The shifting sands of social media marketing
As part of Bdaily’s latest feature week, the business of social media, we spoke to Andy Robson, director at the Newcastle based digital marketing agency Squidgy, to find out how social media is helping SMEs reach new audiences and the potential hurdles they might encounter as these platforms grow and change.
Social media has undoubtedly reshaped how companies market themselves. We asked Andy if this change has been a help or a hindrance to brands; “I certainly think it’s been a help… And I think without social media, some small businesses wouldn’t even have a fighting chance because it has allowed them to set very small budgets and target very, very specific people in very specific ways.
“We know that the small businesses in this country have grown exponentially and social media has really given them an opportunity to market themselves when they don’t have a £100k marketing budget, they might have £5k and they can actually do something with that.”
Andy told us that Social media marketing allows agencies to personalise advertising campaigns much more effectively based on social media users information.
“It means the messaging we put out there can target very specifically a type of person or somebody who might (for instance) be a man who’s married, aged between 25 and 30. If we wanted to reach that same person and we haven’t used social media advertising, that’s going to be very difficult for us to do.
“So it does allow us to be a lot cleverer with our spend and a lot smarter with our budgets as well, in terms of making sure that we’re getting the best bang for our buck.”
Prior to the emergence of social media marketing, Andy told us that the closest comparable tool was email based marketing. However this doesn’t allow as much scope for reaching new potential customers, rather, customers who have used the service or product previously.
This being said, as targeted social media marketing becomes a more widely used tool it has become harder for smaller businesses to compete for the same presence online that they might’ve had 10 years ago. When hundreds of companies are bidding to access certain target demographics, whoever’s willing to pay more will ultimately reap the rewards.
Andy added that one of the largest issues facing the marketing industry in regards to social media is the amount of training required to keep up with the ever evolving environment of online marketing.
He told us that they (Squidgy), “still deal with a lot of clients who’ve got a marketing department… but they still aren’t clued up on digital. It’s nice, because we are seeing an increase in marketing managers who specialise in digital. But you also speak to marketing managers who might be in their late 40s, or 50s. They’ve been around the block doing the traditional stuff, digital is definitely the second wave for them.
“It doesn’t help when you’ve got platforms like Facebook, which I would say, on average change a fairly major part of that user interface every 6 months. We used to have guides if we were needing clients to give us access to certain things, and then within six months, they wouldn’t be able to use them.

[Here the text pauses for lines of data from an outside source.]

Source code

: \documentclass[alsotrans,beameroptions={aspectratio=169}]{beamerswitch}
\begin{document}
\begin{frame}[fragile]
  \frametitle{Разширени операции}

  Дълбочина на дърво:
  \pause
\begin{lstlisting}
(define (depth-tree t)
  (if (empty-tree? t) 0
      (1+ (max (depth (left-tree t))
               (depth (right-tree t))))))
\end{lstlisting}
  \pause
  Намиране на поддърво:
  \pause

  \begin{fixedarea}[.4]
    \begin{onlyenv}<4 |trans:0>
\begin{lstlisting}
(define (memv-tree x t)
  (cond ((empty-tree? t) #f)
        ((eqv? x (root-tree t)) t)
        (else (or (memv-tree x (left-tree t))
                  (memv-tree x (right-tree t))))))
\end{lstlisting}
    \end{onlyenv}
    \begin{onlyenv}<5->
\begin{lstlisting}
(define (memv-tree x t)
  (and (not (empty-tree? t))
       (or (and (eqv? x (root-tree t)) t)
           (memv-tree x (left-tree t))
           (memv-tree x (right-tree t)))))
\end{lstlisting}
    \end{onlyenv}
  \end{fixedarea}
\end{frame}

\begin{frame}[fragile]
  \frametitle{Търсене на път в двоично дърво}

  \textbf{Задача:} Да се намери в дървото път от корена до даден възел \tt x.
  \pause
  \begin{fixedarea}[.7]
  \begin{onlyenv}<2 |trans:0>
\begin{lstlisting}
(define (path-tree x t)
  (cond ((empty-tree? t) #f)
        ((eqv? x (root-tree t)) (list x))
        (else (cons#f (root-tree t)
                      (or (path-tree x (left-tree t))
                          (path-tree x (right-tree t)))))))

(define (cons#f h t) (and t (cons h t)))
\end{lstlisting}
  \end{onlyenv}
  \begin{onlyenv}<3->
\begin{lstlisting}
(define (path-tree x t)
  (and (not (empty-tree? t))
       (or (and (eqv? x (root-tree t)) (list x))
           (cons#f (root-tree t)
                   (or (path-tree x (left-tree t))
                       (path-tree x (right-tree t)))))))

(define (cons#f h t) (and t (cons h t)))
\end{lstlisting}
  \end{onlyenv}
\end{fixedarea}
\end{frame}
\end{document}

“And that doesn’t help, because from a confidence level, even if you’ve got clients who touch their social media platforms once every six months, that means every time they’re looking at it, it’s changing.”
It’s clear that social media is integrated into our everyday and working lives and inevitably it’ll become an even more valuable way for brands to market their goods and services. With this, marketing companies need to continue to adapt and grow to keep up with the ever shifting sands of this advertising frontier.